False aneurysms of coronary grafts reported in the literature have been associated with high morbidity and mortality. The traditional approach has been surgical ligation of the graft, with placement of a new conduit. In our case, however, both initial imaging and subsequent surgical exploration failed to identify the source of bleeding, and when the origin of the false aneurysm was identified a third surgical procedure represented an unattractive option. Although endovascular procedures to seal false aneurysms in peripheral vessels are not uncommon, there are few reported cases of this approach to the coronary circulation.
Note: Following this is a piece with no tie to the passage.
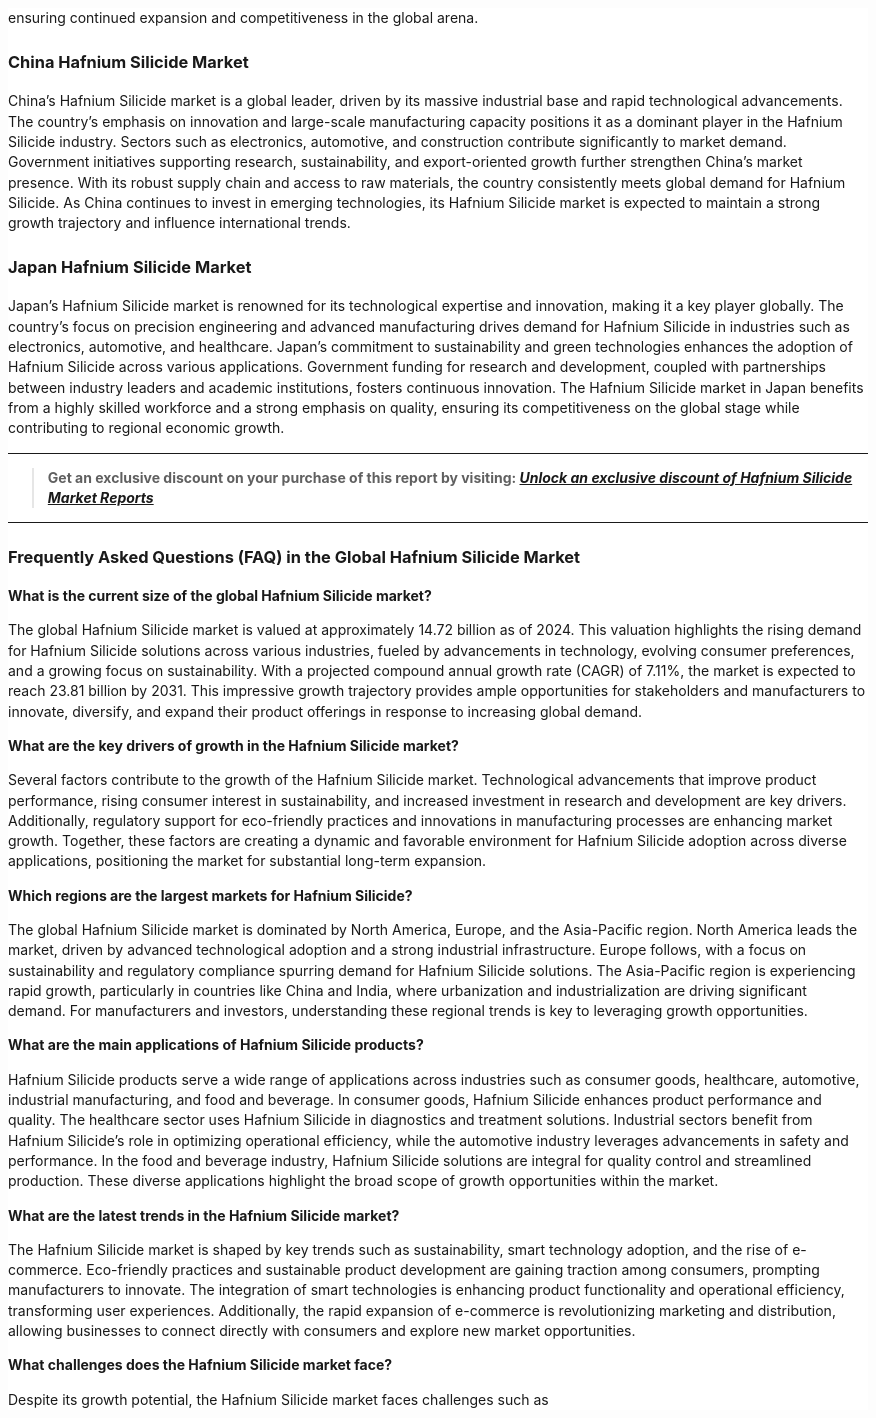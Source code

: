ensuring continued expansion and competitiveness in the global arena.</p><h3>China Hafnium Silicide Market</h3><p>China&rsquo;s Hafnium Silicide market is a global leader, driven by its massive industrial base and rapid technological advancements. The country&rsquo;s emphasis on innovation and large-scale manufacturing capacity positions it as a dominant player in the Hafnium Silicide industry. Sectors such as electronics, automotive, and construction contribute significantly to market demand. Government initiatives supporting research, sustainability, and export-oriented growth further strengthen China&rsquo;s market presence. With its robust supply chain and access to raw materials, the country consistently meets global demand for Hafnium Silicide. As China continues to invest in emerging technologies, its Hafnium Silicide market is expected to maintain a strong growth trajectory and influence international trends.</p><h3>Japan Hafnium Silicide Market</h3><p>Japan&rsquo;s Hafnium Silicide market is renowned for its technological expertise and innovation, making it a key player globally. The country&rsquo;s focus on precision engineering and advanced manufacturing drives demand for Hafnium Silicide in industries such as electronics, automotive, and healthcare. Japan&rsquo;s commitment to sustainability and green technologies enhances the adoption of Hafnium Silicide across various applications. Government funding for research and development, coupled with partnerships between industry leaders and academic institutions, fosters continuous innovation. The Hafnium Silicide market in Japan benefits from a highly skilled workforce and a strong emphasis on quality, ensuring its competitiveness on the global stage while contributing to regional economic growth.</p><hr /><blockquote><p><strong>Get an exclusive discount on your purchase of this report by visiting: <em><a href="://marketresearchpulse.com/ask-for-discount/138232?utm_source=Github&amp;utm_medium=0115">Unlock an exclusive discount of Hafnium Silicide Market Reports</a></em>&nbsp;</strong></p></blockquote><hr /><h3>Frequently Asked Questions (FAQ) in the Global Hafnium Silicide Market</h3><p><strong>What is the current size of the global Hafnium Silicide market?</strong></p><p>The global Hafnium Silicide market is valued at approximately 14.72 billion as of 2024. This valuation highlights the rising demand for Hafnium Silicide solutions across various industries, fueled by advancements in technology, evolving consumer preferences, and a growing focus on sustainability. With a projected compound annual growth rate (CAGR) of 7.11%, the market is expected to reach 23.81 billion by 2031. This impressive growth trajectory provides ample opportunities for stakeholders and manufacturers to innovate, diversify, and expand their product offerings in response to increasing global demand.</p><p><strong>What are the key drivers of growth in the Hafnium Silicide market?</strong></p><p>Several factors contribute to the growth of the Hafnium Silicide market. Technological advancements that improve product performance, rising consumer interest in sustainability, and increased investment in research and development are key drivers. Additionally, regulatory support for eco-friendly practices and innovations in manufacturing processes are enhancing market growth. Together, these factors are creating a dynamic and favorable environment for Hafnium Silicide adoption across diverse applications, positioning the market for substantial long-term expansion.</p><p><strong>Which regions are the largest markets for Hafnium Silicide?</strong></p><p>The global Hafnium Silicide market is dominated by North America, Europe, and the Asia-Pacific region. North America leads the market, driven by advanced technological adoption and a strong industrial infrastructure. Europe follows, with a focus on sustainability and regulatory compliance spurring demand for Hafnium Silicide solutions. The Asia-Pacific region is experiencing rapid growth, particularly in countries like China and India, where urbanization and industrialization are driving significant demand. For manufacturers and investors, understanding these regional trends is key to leveraging growth opportunities.</p><p><strong>What are the main applications of Hafnium Silicide products?</strong></p><p>Hafnium Silicide products serve a wide range of applications across industries such as consumer goods, healthcare, automotive, industrial manufacturing, and food and beverage. In consumer goods, Hafnium Silicide enhances product performance and quality. The healthcare sector uses Hafnium Silicide in diagnostics and treatment solutions. Industrial sectors benefit from Hafnium Silicide&rsquo;s role in optimizing operational efficiency, while the automotive industry leverages advancements in safety and performance. In the food and beverage industry, Hafnium Silicide solutions are integral for quality control and streamlined production. These diverse applications highlight the broad scope of growth opportunities within the market.</p><p><strong>What are the latest trends in the Hafnium Silicide market?</strong></p><p>The Hafnium Silicide market is shaped by key trends such as sustainability, smart technology adoption, and the rise of e-commerce. Eco-friendly practices and sustainable product development are gaining traction among consumers, prompting manufacturers to innovate. The integration of smart technologies is enhancing product functionality and operational efficiency, transforming user experiences. Additionally, the rapid expansion of e-commerce is revolutionizing marketing and distribution, allowing businesses to connect directly with consumers and explore new market opportunities.</p><p><strong>What challenges does the Hafnium Silicide market face?</strong></p><p>Despite its growth potential, the Hafnium Silicide market faces challenges such as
Percutaneous coil embolisation has been successfully used to treat pseudoaneurysms, including those with a fistulous connection to the anterior chest wall.2-4 This strategy has previously involved sacrifice of the vein graft, which was felt undesirable in our case. Because of the wide neck of the aneurysm we tried to demarcate the aneurysm from the graft lumen by stent placement before coil embolisation. Owing to the size of the aneurysm constraints were placed on the size of the coil delivery catheter that could reasonably be used. Additionally, because of the large lumen of the graft the only stent available to cover the neck of the aneurysm was the Wallstent, which has a relatively close mesh when deployed. Unfortunately this stent did not allow in vivo passage of the coil delivery system. The desire to preserve the graft made the alternative strategy of sclerosant treatment (for example, with heated contrast5) inappropriate.
The advent of covered stents designed for intracoronary use permitted a new approach to closing the aneurysm and allowing the fistula to heal. The Jostent coronary stent graft is a composite stent with a layer of PTFE sandwiched between two stainless steel stents, similar in design to the stents currently in use for endovascular repair of abdominal aortic aneurysms. Unlike previous coronary stents that have an open metallic meshwork when deployed, such a covered stent is ideally suited to excluding aneurysms, with the PTFE having a pore size of only 5 μm.
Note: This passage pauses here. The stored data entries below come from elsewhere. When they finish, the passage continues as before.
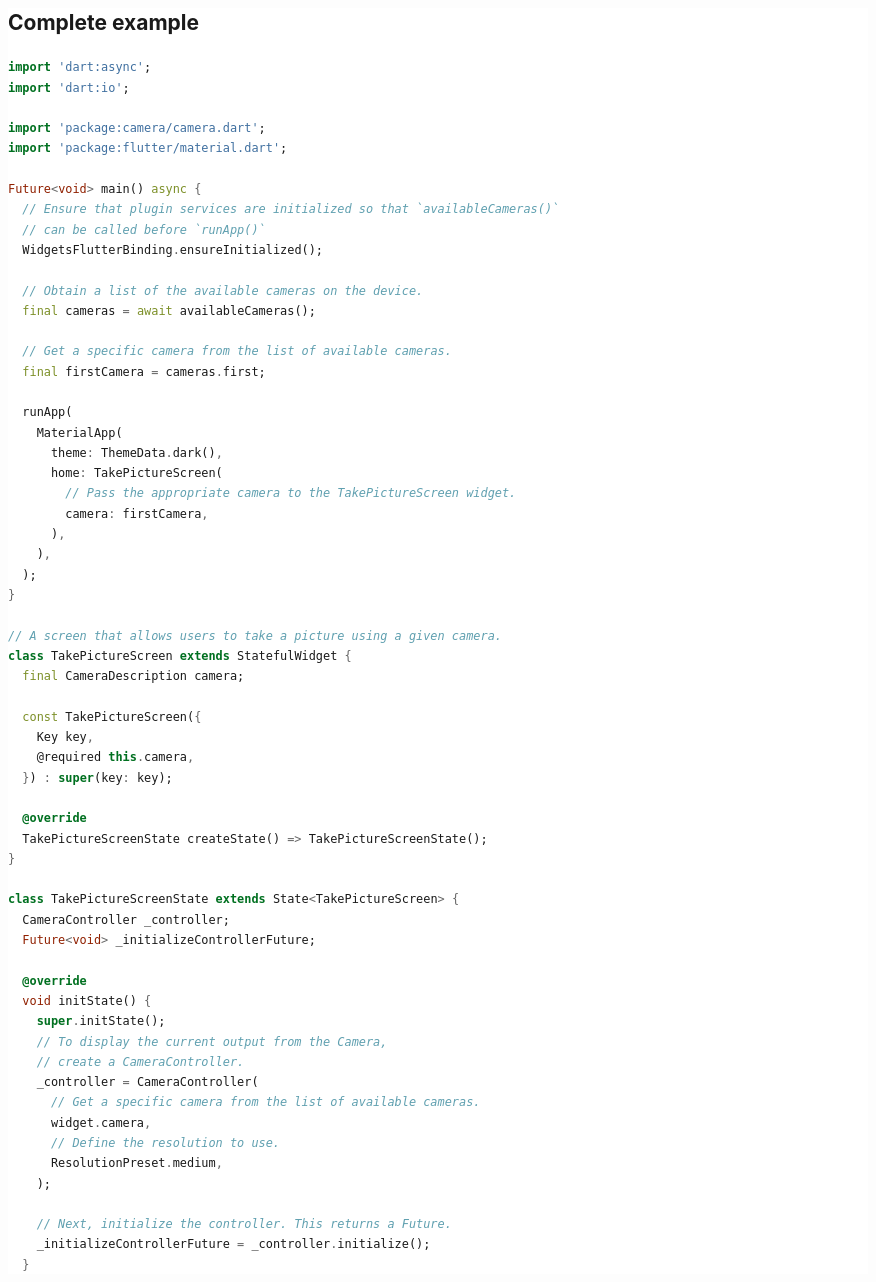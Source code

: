 ## Complete example

```dart
import 'dart:async';
import 'dart:io';

import 'package:camera/camera.dart';
import 'package:flutter/material.dart';

Future<void> main() async {
  // Ensure that plugin services are initialized so that `availableCameras()`
  // can be called before `runApp()`
  WidgetsFlutterBinding.ensureInitialized();

  // Obtain a list of the available cameras on the device.
  final cameras = await availableCameras();

  // Get a specific camera from the list of available cameras.
  final firstCamera = cameras.first;

  runApp(
    MaterialApp(
      theme: ThemeData.dark(),
      home: TakePictureScreen(
        // Pass the appropriate camera to the TakePictureScreen widget.
        camera: firstCamera,
      ),
    ),
  );
}

// A screen that allows users to take a picture using a given camera.
class TakePictureScreen extends StatefulWidget {
  final CameraDescription camera;

  const TakePictureScreen({
    Key key,
    @required this.camera,
  }) : super(key: key);

  @override
  TakePictureScreenState createState() => TakePictureScreenState();
}

class TakePictureScreenState extends State<TakePictureScreen> {
  CameraController _controller;
  Future<void> _initializeControllerFuture;

  @override
  void initState() {
    super.initState();
    // To display the current output from the Camera,
    // create a CameraController.
    _controller = CameraController(
      // Get a specific camera from the list of available cameras.
      widget.camera,
      // Define the resolution to use.
      ResolutionPreset.medium,
    );

    // Next, initialize the controller. This returns a Future.
    _initializeControllerFuture = _controller.initialize();
  }
```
Although ultimately effective, the covered stents initially appeared not to have completely sealed the neck of the aneurysm. The maximum nominal size of the stent used is 5.0 mm and to get an optimal luminal result the stent had to be expanded to larger size. Whether this reduced the efficacy of the covered stent is unclear. Cessation of anticoagulation and antiplatelet treatment may have contributed to the delayed closure but this in isolation is unlikely to have been effective, as previous cessation of warfarin failed to result in aneurysm resolution. Deployment of multiple stents within one another may have contributed to the instent restenosis at the site of stent implantation. The residual stenotic lesion has not produced ischaemic symptoms and has therefore been managed conservatively. However, the principal objective of stent placement on this occasion was not to address luminal flow but to exclude the false aneurysm, and this was satisfactorily achieved. The covered intracoronary stent provides a promising new approach to this uncommon but difficult problem.